Since purchasing our software products often requires significant capital
investment, our customers may defer or decide not to make their purchases.
This
means sales can involve sales cycles of six months or more. We derive a
significant portion of our revenues from sales to agencies of the U.S.
Government, and, therefore, the budget cycle of the U.S. Government impacts
our
total revenues. In certain financial quarters, we may derive a significant
portion of our revenues from a single customer. For example, revenues derived
from one customer accounted for approximately 14% of our total revenues in
fiscal year 2006. We have historically recorded a significant portion of our
total quarterly license revenues in the third month of a quarter, with a
concentration of these revenues occurring in the last half of that third month.
We expect these revenue patterns to continue. Despite these uncertainties in
our
revenue patterns, we base our operating expenses upon anticipated revenue
levels, and we incur these expenses on an approximately ratable basis throughout
a quarter. As a result, if expected revenues are deferred or otherwise not
realized in a quarter for any reason, our business, operating results and
financial condition would be materially adversely affected.
In
addition, steps which we have taken or may take in the future to control
operating expenses may hamper our development, sales and marketing efforts
and,
ultimately, our operating results. For instance, we aligned our resources
through a number of reorganizations during fiscal years 2002 through 2005 to
attempt to focus on markets that have been consistently successful for us.
These
reorganizations were intended to streamline our professional services, customer
support and sales organizations by reducing the number of our employees, improve
the productivity of each of those organizations and reduce management personnel
and other overhead costs in our marketing, development and administrative
organizations. However, the loss of key personnel in such restructurings and
any
severance and other costs incurred in such restructurings could negatively
affect our quarterly operating results and adversely affect our stock
price.
We
are in an extremely competitive market, and if we fail to compete effectively
or
respond to rapid technological change, our revenues and market share will be
adversely affected
Our
business environment and the search and software industries in general are
characterized by intense competition, rapid technological changes, changes
in
customer requirements and emerging new market segments. Our competitors include
many companies that are larger and more established and have substantially
more
resources than us.
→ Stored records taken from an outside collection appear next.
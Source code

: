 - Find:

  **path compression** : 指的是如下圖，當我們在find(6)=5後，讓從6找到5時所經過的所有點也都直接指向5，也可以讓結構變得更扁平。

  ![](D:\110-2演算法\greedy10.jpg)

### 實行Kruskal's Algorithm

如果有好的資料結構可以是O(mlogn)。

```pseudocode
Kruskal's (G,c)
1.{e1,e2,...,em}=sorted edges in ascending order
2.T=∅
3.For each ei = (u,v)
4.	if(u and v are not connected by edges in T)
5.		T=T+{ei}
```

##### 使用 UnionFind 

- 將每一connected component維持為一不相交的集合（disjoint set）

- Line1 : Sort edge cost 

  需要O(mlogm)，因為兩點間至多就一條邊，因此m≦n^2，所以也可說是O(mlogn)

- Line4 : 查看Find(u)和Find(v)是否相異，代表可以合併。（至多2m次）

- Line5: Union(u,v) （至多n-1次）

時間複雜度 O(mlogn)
Current and potential competitors have established or may
establish cooperative relationships among themselves or with third parties
to
increase the ability of their products to address the needs of the markets
which
we serve. Accordingly, it is possible that new competitors or alliances among
competitors may emerge and rapidly acquire significant market share. Increased
competition may result in price reductions, reduced gross margins and loss
of
market share, any of which could have a material adverse effect on our business,
financial condition or results of operations.
In
order
for our strategy to succeed and to remain competitive, we must leverage our
core
technology to develop new product offerings, update existing features and add
new components to our current products such as support for new datatypes and
taxonomies for specific vertical markets. These development efforts are
expensive, and we plan to fund these developments with our existing capital
resources, and other sources, such as equity issuances and borrowings, which
may
be available to us. If these developments do not generate substantial revenues,
our business and results of operations will be adversely affected. We cannot
assure you that we will successfully develop any new products, complete them
on
a timely basis or at all, achieve market acceptance or generate significant
revenues with them.
We
design our products to work with certain systems and changes to these systems
may render our products incompatible with these systems, and we may be unable
to
sell our products
Our
ability to sell our products depends on the compatibility of our products with
other software and hardware products. These products may change or new products
may appear that are incompatible with our products. If we fail to adapt our
products to remain compatible with other vendors' software and hardware products
or fail to adapt our products as quickly as our competitors, we may be unable
to
sell our products.
Our
software products are complex and may contain errors that could damage our
reputation and decrease sales
Our
complex software products may contain errors that people may detect at any
point
in the products’ life cycles. We cannot assure you that, despite our testing and
quality assurance efforts and similar efforts by current and potential
customers, errors will not be found. The discovery of an error may result in
loss of or delay in market acceptance and sales.
We
derive a significant portion of our revenues from sales to U.S. Government
agencies, which are subject to budget cuts and, consequently, a change in the
size and timing of our U.S. Government contracts may materially affect our
operating results
For
the
year ended January 31, 2006, total revenues derived from sales to agencies
of
the U.S. Government were approximately $11.3 million, representing 54% of total
revenues. For the year ended January 31, 2005, revenues derived from sales
to
agencies of the U.S. Government were approximately $11.6 million, or 45% of
total revenues. While the U.S. Government has recently increased spending on
defense, information systems and homeland security initiatives, some government
agencies have realized budget reductions which may adversely impact their
purchasing decisions
and timing. We are actively pursuing several opportunities for business with
certain U.S. Government agencies. While the nature and timing of these
opportunities, as well as the ability to complete business transactions related
to these opportunities, is subject to certain risks and uncertainties,
successful completion of any of these transactions could have a material impact
on our future operating results and financial position. There can be no
assurance that we will complete any of these potential
transactions.
As
a U.S. Government contractor, we are subject to a number of procurement rules
and regulations.
We
must
comply with and are affected by laws and regulations relating to the award,
administration and performance of U.S. Government contracts. Government contract
laws and regulations affect how we do business with our customers and, in some
instances, impose added costs on our business. In some instances, these laws
and
regulations impose terms or rights that are more favorable to the government
than those typically available to commercial parties in negotiated transactions.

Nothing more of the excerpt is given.